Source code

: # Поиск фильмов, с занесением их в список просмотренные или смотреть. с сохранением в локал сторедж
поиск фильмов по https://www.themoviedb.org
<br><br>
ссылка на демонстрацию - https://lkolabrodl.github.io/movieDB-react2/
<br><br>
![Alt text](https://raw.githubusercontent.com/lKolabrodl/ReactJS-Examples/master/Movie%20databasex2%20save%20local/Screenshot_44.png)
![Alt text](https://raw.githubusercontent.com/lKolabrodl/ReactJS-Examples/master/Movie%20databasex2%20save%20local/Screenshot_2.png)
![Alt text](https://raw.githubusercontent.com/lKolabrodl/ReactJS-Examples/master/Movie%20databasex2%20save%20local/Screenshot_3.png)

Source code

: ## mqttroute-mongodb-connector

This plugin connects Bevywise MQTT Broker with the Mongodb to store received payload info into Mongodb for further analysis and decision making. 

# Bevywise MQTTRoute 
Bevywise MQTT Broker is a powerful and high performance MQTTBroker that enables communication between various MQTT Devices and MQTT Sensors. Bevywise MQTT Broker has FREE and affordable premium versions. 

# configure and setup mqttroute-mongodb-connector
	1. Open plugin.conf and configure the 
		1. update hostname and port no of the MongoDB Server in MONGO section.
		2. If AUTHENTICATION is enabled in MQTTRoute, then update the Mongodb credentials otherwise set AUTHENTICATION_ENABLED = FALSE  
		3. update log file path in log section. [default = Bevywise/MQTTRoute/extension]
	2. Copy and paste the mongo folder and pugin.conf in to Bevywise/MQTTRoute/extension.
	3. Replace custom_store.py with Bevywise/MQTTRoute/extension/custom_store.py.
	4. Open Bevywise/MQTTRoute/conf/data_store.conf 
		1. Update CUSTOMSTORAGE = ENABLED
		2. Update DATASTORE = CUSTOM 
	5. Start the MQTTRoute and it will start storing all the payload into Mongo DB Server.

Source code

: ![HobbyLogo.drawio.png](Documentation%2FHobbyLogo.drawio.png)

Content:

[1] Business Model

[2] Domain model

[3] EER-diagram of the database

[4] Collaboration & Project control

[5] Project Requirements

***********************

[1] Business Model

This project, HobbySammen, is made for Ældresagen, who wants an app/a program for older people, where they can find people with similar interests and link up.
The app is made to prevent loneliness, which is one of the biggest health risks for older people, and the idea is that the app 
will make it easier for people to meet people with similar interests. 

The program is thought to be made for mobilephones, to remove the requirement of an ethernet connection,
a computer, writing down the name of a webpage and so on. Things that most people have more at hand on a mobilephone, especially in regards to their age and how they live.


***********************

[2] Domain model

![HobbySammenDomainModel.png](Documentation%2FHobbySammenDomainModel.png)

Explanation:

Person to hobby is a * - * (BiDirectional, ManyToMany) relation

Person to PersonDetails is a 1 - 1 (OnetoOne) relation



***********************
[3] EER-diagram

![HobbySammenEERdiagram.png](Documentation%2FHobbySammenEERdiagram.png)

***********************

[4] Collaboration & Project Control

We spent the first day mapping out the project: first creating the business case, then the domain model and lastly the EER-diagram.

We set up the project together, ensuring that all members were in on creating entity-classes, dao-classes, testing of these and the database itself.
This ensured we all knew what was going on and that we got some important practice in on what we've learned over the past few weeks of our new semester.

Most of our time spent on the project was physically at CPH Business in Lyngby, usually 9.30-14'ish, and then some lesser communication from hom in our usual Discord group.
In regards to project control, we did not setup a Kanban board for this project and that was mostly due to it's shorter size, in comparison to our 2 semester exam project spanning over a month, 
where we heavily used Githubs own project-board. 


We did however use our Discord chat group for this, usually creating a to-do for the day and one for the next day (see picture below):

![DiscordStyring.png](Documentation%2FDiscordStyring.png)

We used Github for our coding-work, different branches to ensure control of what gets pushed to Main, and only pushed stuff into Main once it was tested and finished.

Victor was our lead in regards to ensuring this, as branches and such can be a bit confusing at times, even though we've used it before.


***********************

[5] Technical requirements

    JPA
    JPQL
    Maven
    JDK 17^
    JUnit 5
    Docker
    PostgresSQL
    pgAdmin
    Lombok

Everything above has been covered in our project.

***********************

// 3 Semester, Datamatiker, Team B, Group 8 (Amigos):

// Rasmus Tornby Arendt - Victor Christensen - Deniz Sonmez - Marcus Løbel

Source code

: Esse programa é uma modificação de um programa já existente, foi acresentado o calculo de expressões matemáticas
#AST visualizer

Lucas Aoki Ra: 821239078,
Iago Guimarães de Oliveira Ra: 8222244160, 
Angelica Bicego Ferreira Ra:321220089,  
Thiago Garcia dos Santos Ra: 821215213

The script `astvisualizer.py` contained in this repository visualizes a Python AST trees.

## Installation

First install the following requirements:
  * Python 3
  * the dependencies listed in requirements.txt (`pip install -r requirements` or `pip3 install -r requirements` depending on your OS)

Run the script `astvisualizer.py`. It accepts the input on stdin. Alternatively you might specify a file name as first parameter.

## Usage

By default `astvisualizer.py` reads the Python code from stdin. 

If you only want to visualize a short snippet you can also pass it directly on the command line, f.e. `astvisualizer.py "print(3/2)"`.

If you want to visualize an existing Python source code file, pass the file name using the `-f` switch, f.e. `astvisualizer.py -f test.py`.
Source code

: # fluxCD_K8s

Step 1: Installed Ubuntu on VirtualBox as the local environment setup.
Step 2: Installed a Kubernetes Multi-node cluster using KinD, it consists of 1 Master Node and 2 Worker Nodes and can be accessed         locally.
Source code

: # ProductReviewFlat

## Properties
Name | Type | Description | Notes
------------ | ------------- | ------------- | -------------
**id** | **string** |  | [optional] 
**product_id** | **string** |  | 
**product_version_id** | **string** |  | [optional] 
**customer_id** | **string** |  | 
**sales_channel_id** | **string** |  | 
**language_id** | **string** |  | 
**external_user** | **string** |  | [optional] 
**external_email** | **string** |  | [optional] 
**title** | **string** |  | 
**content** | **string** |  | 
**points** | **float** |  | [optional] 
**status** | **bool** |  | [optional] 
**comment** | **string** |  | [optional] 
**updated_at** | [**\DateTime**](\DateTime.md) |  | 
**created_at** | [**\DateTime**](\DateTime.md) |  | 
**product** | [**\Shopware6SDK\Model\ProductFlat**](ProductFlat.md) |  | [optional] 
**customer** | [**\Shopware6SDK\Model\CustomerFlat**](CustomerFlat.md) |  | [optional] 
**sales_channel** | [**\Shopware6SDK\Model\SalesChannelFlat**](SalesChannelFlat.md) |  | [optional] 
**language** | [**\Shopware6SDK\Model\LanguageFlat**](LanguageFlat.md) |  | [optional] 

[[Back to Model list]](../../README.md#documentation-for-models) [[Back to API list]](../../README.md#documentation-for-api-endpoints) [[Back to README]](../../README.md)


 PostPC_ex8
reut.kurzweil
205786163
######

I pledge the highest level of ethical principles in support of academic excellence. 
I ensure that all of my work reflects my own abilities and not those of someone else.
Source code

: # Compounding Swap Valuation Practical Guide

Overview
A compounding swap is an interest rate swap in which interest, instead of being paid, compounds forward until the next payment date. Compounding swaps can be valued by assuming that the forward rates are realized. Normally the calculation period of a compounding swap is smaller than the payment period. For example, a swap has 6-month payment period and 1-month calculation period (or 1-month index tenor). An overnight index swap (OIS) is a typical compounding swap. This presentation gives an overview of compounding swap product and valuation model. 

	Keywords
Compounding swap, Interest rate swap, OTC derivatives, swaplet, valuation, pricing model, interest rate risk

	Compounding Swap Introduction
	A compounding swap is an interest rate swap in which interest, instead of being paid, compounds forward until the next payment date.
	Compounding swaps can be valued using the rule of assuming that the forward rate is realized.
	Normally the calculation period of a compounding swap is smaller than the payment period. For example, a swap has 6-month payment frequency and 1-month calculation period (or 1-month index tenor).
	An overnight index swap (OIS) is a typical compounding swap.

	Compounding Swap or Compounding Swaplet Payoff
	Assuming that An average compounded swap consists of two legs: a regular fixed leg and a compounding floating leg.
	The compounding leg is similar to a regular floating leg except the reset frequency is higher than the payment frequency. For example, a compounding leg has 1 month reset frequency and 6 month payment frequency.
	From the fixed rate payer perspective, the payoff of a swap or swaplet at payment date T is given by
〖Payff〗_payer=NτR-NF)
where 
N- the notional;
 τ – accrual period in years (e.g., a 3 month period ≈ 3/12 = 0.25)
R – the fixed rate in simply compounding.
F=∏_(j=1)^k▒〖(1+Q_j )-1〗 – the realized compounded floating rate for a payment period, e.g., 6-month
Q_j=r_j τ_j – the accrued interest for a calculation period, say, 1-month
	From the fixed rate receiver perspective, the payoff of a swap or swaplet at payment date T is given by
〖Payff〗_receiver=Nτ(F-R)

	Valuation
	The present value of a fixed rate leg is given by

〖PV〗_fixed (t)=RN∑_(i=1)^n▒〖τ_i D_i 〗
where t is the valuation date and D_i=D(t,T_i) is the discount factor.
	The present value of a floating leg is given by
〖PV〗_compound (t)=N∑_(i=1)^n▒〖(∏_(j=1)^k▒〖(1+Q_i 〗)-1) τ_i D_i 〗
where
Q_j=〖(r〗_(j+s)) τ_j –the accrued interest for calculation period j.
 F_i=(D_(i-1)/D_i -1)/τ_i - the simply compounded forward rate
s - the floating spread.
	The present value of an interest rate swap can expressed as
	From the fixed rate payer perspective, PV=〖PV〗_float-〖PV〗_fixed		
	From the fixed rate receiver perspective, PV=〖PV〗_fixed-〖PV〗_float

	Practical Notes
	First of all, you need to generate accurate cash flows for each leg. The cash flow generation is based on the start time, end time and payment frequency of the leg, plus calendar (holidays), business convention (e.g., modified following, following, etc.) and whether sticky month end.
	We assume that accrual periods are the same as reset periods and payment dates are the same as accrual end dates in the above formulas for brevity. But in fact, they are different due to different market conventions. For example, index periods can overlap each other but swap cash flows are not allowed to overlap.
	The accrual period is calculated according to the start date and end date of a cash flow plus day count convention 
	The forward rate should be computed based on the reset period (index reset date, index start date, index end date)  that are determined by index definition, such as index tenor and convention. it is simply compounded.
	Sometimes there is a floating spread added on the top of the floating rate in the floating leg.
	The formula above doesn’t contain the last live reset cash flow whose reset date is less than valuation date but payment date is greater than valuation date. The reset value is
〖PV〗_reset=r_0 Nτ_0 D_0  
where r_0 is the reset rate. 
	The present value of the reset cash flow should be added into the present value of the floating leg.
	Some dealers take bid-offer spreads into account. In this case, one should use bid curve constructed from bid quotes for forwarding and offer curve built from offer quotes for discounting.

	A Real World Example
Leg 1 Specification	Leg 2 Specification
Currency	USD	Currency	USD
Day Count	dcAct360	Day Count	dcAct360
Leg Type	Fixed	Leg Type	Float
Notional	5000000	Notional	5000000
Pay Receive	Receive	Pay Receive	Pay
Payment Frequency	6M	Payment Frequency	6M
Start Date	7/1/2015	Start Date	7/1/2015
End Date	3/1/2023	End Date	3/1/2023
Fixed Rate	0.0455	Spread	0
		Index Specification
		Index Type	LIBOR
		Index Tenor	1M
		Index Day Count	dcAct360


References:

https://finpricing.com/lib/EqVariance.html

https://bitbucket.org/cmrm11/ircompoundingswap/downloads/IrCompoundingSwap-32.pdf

▶ [WHAT THE TASK ASKS]:
Of the entries above, repeat exactly the lines from the line with "Compounding swaps can be valued using" through the line with "Assuming that An", both of them included.

▶ [RESPONSE AREA]:
	Compounding swaps can be valued using the rule of assuming that the forward rate is realized.
	Normally the calculation period of a compounding swap is smaller than the payment period. For example, a swap has 6-month payment frequency and 1-month calculation period (or 1-month index tenor).
	An overnight index swap (OIS) is a typical compounding swap.

	Compounding Swap or Compounding Swaplet Payoff
	Assuming that An average compounded swap consists of two legs: a regular fixed leg and a compounding floating leg.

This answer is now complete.